The 64 members of the Shenzen Holy Reformed Church arrived in the United States on April 7 to escape persecution from China, making the journey with international help.
“From 2018-19, the Chinese dictator Xi Jinping had increased the prosecution against the house churches, the non-registered independent churches in China, especially targeting those churches in the urban setting,” ChinaAid founder Bob Fu told Federal Newswire.
Also known as the Mayflower Church, the congregation had been monitored but essentially left alone before 2018 when Hong Kong students started protesting the Chinese Communist Party (CCP) imposing the Hong Kong National Security Law and eliminating freedoms, he said.
Pastor Pan Yongguang was one of the first to call for peaceful civil disobedience against the government for its violation of religious freedom and conscience, Fu said. The government ordered it to shut down the church and its school.
The congregation of 28 adults and 32 children, led by Pastor Pan Yongguang, fled China in November 2019 after facing threats and interrogations from police in China. The congregation went to South Korea, but fear of the CCP led to denials of their applications for political asylum, he said.
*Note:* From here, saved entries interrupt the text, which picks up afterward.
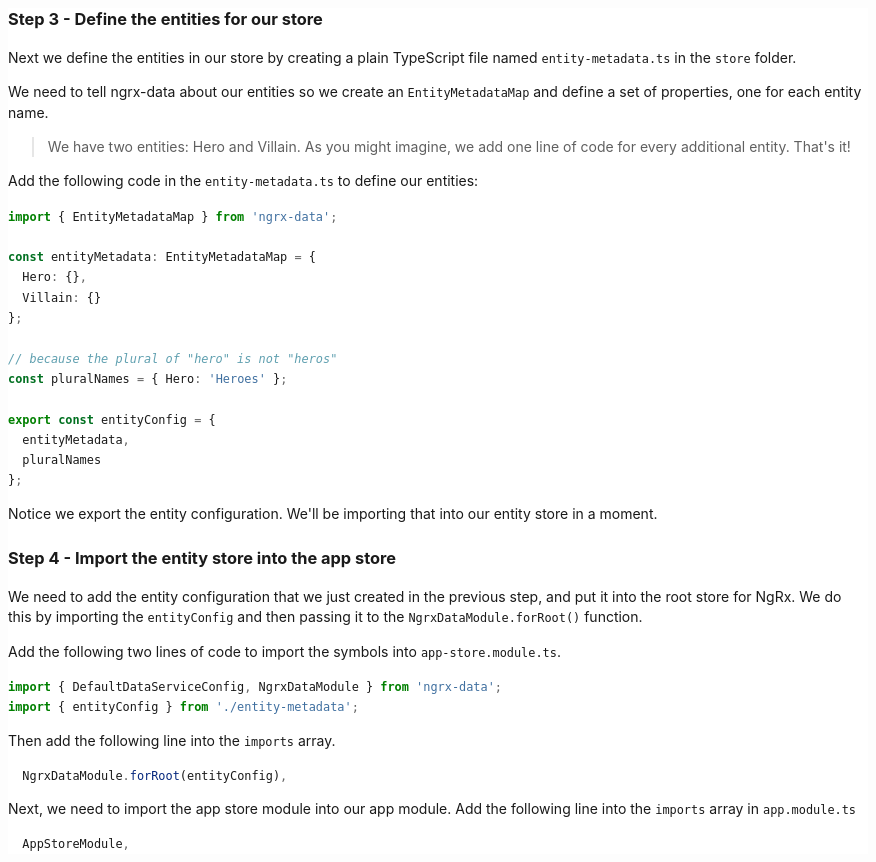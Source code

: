### Step 3 - Define the entities for our store

Next we define the entities in our store by creating a plain TypeScript file named `entity-metadata.ts` in the `store` folder.

We need to tell ngrx-data about our entities so we create an `EntityMetadataMap` and define a set of properties, one for each entity name.

> We have two entities: Hero and Villain. As you might imagine, we add one line of code for every additional entity. That's it!

Add the following code in the `entity-metadata.ts` to define our entities:

```typescript
import { EntityMetadataMap } from 'ngrx-data';

const entityMetadata: EntityMetadataMap = {
  Hero: {},
  Villain: {}
};

// because the plural of "hero" is not "heros"
const pluralNames = { Hero: 'Heroes' };

export const entityConfig = {
  entityMetadata,
  pluralNames
};
```

Notice we export the entity configuration. We'll be importing that into our entity store in a moment.

### Step 4 - Import the entity store into the app store

We need to add the entity configuration that we just created in the previous step, and put it into the root store for NgRx. We do this by importing the `entityConfig` and then passing it to the `NgrxDataModule.forRoot()` function.

Add the following two lines of code to import the symbols into `app-store.module.ts`.

```typescript
import { DefaultDataServiceConfig, NgrxDataModule } from 'ngrx-data';
import { entityConfig } from './entity-metadata';
```

Then add the following line into the `imports` array.

```typescript
  NgrxDataModule.forRoot(entityConfig),
```

Next, we need to import the app store module into our app module. Add the following line into the `imports` array in `app.module.ts`
```typescript
  AppStoreModule,
```
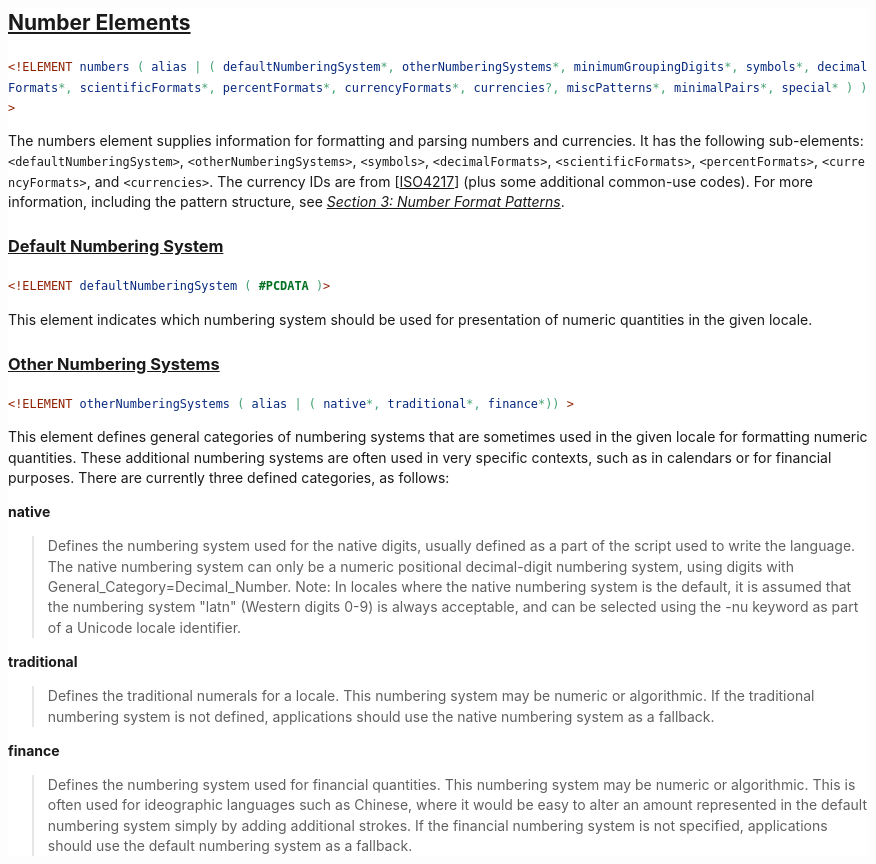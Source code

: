 ## <a name="Number_Elements" href="#Number_Elements">Number Elements</a>

```dtd
<!ELEMENT numbers ( alias | ( defaultNumberingSystem*, otherNumberingSystems*, minimumGroupingDigits*, symbols*, decimalFormats*, scientificFormats*, percentFormats*, currencyFormats*, currencies?, miscPatterns*, minimalPairs*, special* ) ) >
```

The numbers element supplies information for formatting and parsing numbers and currencies. It has the following sub-elements: `<defaultNumberingSystem>`, `<otherNumberingSystems>`, `<symbols>`, `<decimalFormats>`, `<scientificFormats>`, `<percentFormats>`, `<currencyFormats>`, and `<currencies>`. The currency IDs are from [[ISO4217](tr35.md#ISO4217)] (plus some additional common-use codes). For more information, including the pattern structure, see _[Section 3: Number Format Patterns](#Number_Format_Patterns)_.

### <a name="defaultNumberingSystem" href="#defaultNumberingSystem">Default Numbering System</a>

```dtd
<!ELEMENT defaultNumberingSystem ( #PCDATA )>
```

This element indicates which numbering system should be used for presentation of numeric quantities in the given locale.

### <a name="otherNumberingSystems" href="#otherNumberingSystems">Other Numbering Systems</a>

```dtd
<!ELEMENT otherNumberingSystems ( alias | ( native*, traditional*, finance*)) >
```

This element defines general categories of numbering systems that are sometimes used in the given locale for formatting numeric quantities. These additional numbering systems are often used in very specific contexts, such as in calendars or for financial purposes. There are currently three defined categories, as follows:

**native**

> Defines the numbering system used for the native digits, usually defined as a part of the script used to write the language. The native numbering system can only be a numeric positional decimal-digit numbering system, using digits with General_Category=Decimal_Number. Note: In locales where the native numbering system is the default, it is assumed that the numbering system "latn" (Western digits 0-9) is always acceptable, and can be selected using the -nu keyword as part of a Unicode locale identifier.

**traditional**

> Defines the traditional numerals for a locale. This numbering system may be numeric or algorithmic. If the traditional numbering system is not defined, applications should use the native numbering system as a fallback.

**finance**

> Defines the numbering system used for financial quantities. This numbering system may be numeric or algorithmic. This is often used for ideographic languages such as Chinese, where it would be easy to alter an amount represented in the default numbering system simply by adding additional strokes. If the financial numbering system is not specified, applications should use the default numbering system as a fallback.
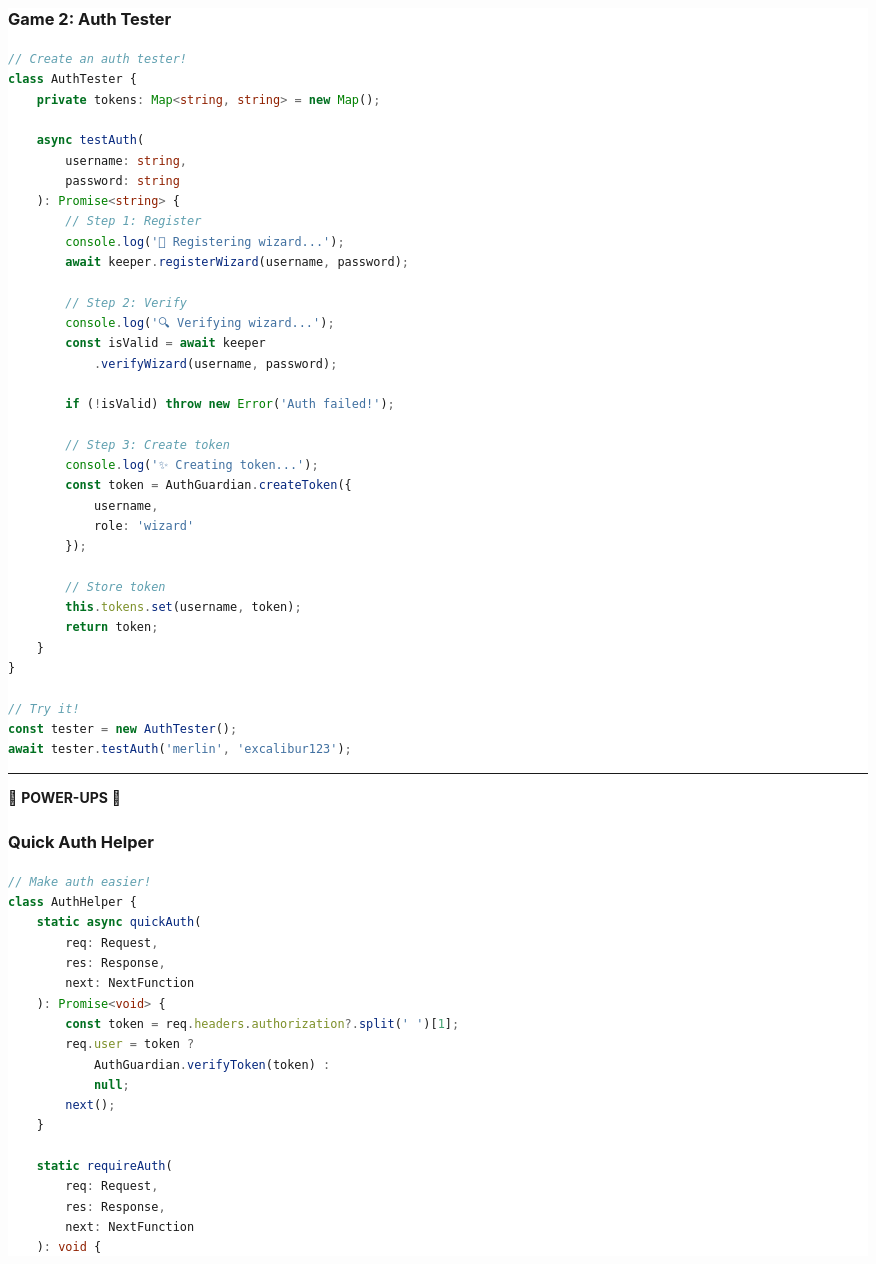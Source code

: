 ### Game 2: Auth Tester
```typescript
// Create an auth tester!
class AuthTester {
    private tokens: Map<string, string> = new Map();
    
    async testAuth(
        username: string,
        password: string
    ): Promise<string> {
        // Step 1: Register
        console.log('📝 Registering wizard...');
        await keeper.registerWizard(username, password);
        
        // Step 2: Verify
        console.log('🔍 Verifying wizard...');
        const isValid = await keeper
            .verifyWizard(username, password);
            
        if (!isValid) throw new Error('Auth failed!');
        
        // Step 3: Create token
        console.log('✨ Creating token...');
        const token = AuthGuardian.createToken({
            username,
            role: 'wizard'
        });
        
        // Store token
        this.tokens.set(username, token);
        return token;
    }
}

// Try it!
const tester = new AuthTester();
await tester.testAuth('merlin', 'excalibur123');
```

---
🎉 **POWER-UPS** 🎉

### Quick Auth Helper
```typescript
// Make auth easier!
class AuthHelper {
    static async quickAuth(
        req: Request,
        res: Response,
        next: NextFunction
    ): Promise<void> {
        const token = req.headers.authorization?.split(' ')[1];
        req.user = token ? 
            AuthGuardian.verifyToken(token) : 
            null;
        next();
    }
    
    static requireAuth(
        req: Request,
        res: Response,
        next: NextFunction
    ): void {
```
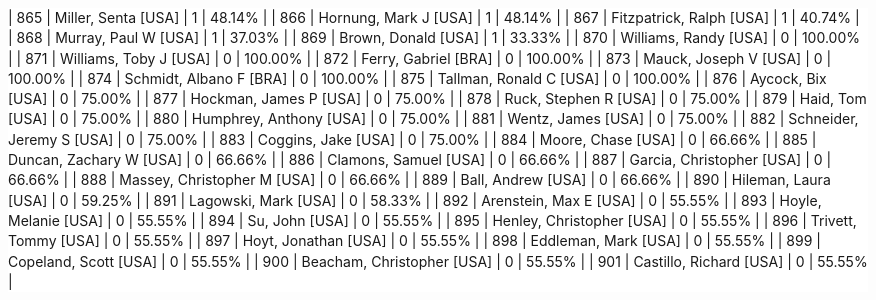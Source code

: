 |  865  | Miller, Senta [USA] |  1 |  48.14% |
|  866  | Hornung, Mark J [USA] |  1 |  48.14% |
|  867  | Fitzpatrick, Ralph [USA] |  1 |  40.74% |
|  868  | Murray, Paul W [USA] |  1 |  37.03% |
|  869  | Brown, Donald [USA] |  1 |  33.33% |
|  870  | Williams, Randy [USA] |  0 | 100.00% |
|  871  | Williams, Toby J [USA] |  0 | 100.00% |
|  872  | Ferry, Gabriel [BRA] |  0 | 100.00% |
|  873  | Mauck, Joseph V [USA] |  0 | 100.00% |
|  874  | Schmidt, Albano F [BRA] |  0 | 100.00% |
|  875  | Tallman, Ronald C [USA] |  0 | 100.00% |
|  876  | Aycock, Bix [USA] |  0 |  75.00% |
|  877  | Hockman, James P [USA] |  0 |  75.00% |
|  878  | Ruck, Stephen R [USA] |  0 |  75.00% |
|  879  | Haid, Tom [USA] |  0 |  75.00% |
|  880  | Humphrey, Anthony [USA] |  0 |  75.00% |
|  881  | Wentz, James [USA] |  0 |  75.00% |
|  882  | Schneider, Jeremy S [USA] |  0 |  75.00% |
|  883  | Coggins, Jake [USA] |  0 |  75.00% |
|  884  | Moore, Chase [USA] |  0 |  66.66% |
|  885  | Duncan, Zachary W [USA] |  0 |  66.66% |
|  886  | Clamons, Samuel [USA] |  0 |  66.66% |
|  887  | Garcia, Christopher [USA] |  0 |  66.66% |
|  888  | Massey, Christopher M [USA] |  0 |  66.66% |
|  889  | Ball, Andrew [USA] |  0 |  66.66% |
|  890  | Hileman, Laura [USA] |  0 |  59.25% |
|  891  | Lagowski, Mark [USA] |  0 |  58.33% |
|  892  | Arenstein, Max E [USA] |  0 |  55.55% |
|  893  | Hoyle, Melanie [USA] |  0 |  55.55% |
|  894  | Su, John [USA] |  0 |  55.55% |
|  895  | Henley, Christopher [USA] |  0 |  55.55% |
|  896  | Trivett, Tommy [USA] |  0 |  55.55% |
|  897  | Hoyt, Jonathan [USA] |  0 |  55.55% |
|  898  | Eddleman, Mark [USA] |  0 |  55.55% |
|  899  | Copeland, Scott [USA] |  0 |  55.55% |
|  900  | Beacham, Christopher [USA] |  0 |  55.55% |
|  901  | Castillo, Richard [USA] |  0 |  55.55% |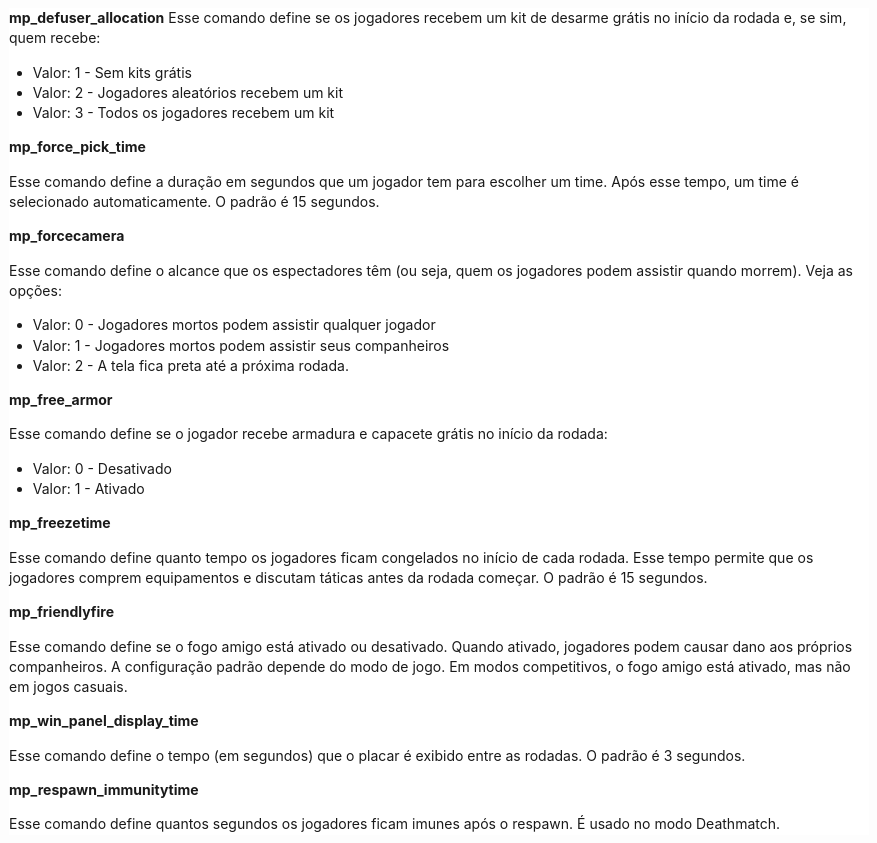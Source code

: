 

**mp_defuser_allocation**
Esse comando define se os jogadores recebem um kit de desarme grátis no início da rodada e, se sim, quem recebe:

- Valor: 1 - Sem kits grátis
- Valor: 2 - Jogadores aleatórios recebem um kit
- Valor: 3 - Todos os jogadores recebem um kit



**mp_force_pick_time** 

Esse comando define a duração em segundos que um jogador tem para escolher um time. Após esse tempo, um time é selecionado automaticamente. O padrão é 15 segundos.



**mp_forcecamera**

Esse comando define o alcance que os espectadores têm (ou seja, quem os jogadores podem assistir quando morrem). Veja as opções:

- Valor: 0 - Jogadores mortos podem assistir qualquer jogador
- Valor: 1 - Jogadores mortos podem assistir seus companheiros
- Valor: 2 - A tela fica preta até a próxima rodada.



**mp_free_armor**

Esse comando define se o jogador recebe armadura e capacete grátis no início da rodada:

- Valor: 0 - Desativado
- Valor: 1 - Ativado



**mp_freezetime**

Esse comando define quanto tempo os jogadores ficam congelados no início de cada rodada. Esse tempo permite que os jogadores comprem equipamentos e discutam táticas antes da rodada começar. O padrão é 15 segundos.



**mp_friendlyfire**

Esse comando define se o fogo amigo está ativado ou desativado. Quando ativado, jogadores podem causar dano aos próprios companheiros. A configuração padrão depende do modo de jogo. Em modos competitivos, o fogo amigo está ativado, mas não em jogos casuais.



**mp_win_panel_display_time**

Esse comando define o tempo (em segundos) que o placar é exibido entre as rodadas. O padrão é 3 segundos.



**mp_respawn_immunitytime**

Esse comando define quantos segundos os jogadores ficam imunes após o respawn. É usado no modo Deathmatch.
They sought refugee status in Thailand in September 2022, he said, with help from ChinaAid.
“But even in Thailand, as soon as they entered, Chinese agents were following them, harassing them constantly,” Fu said.
On March 30, Thailand immigration and police detained them and almost handed them over to the Chinese government until the U.S. intervened, he said.
Rep. Chris Smith, House Foreign Affairs Committee Chairman Mike McCaul, Sen. Ted Cruz and others helped keep them safe until the U.S. negotiated a deal for their expulsion to the United States and acceptance under humanitarian parole status, Fu said.
“The immediate action taken by U.S. officials signals that as a nation, we are still committed to standing for the persecuted, and as a Member of Congress, I am committed to fighting on behalf of religious freedom for all,” Rep. Nathaniel Moran, who represents Tyler, Texas, where the congregation is being resettled, said, ChinaAid reported.
Freedom Seekers International is supporting the congregation with the community’s help, he said. A group of churches pledged to support them with housing and daily living expenses for a year.
Persecution in the United States can’t be ruled out, Fu said. He was exiled from his Midland, Texas home for more than three months in 2020 when a group of Chinese Communists protested outside his home daily.
The CCP was emboldened by many compromised politicians, including in the Oval Office, corporate American business leaders, academics, civil servants and even the NBA, he said.
“They choose to be silent because they can't afford offending their money, their Lord, the Chinese Communist Party,” Fu said.
Fu is a China native who was a student leader in 1989 during the Tiananmen Square demonstrations, according to ChinaAid’s website. He taught English to CCP officials and was a house church leader until he and his wife’s arrest in 1996. They fled to the U.S. as religious refugees the following year.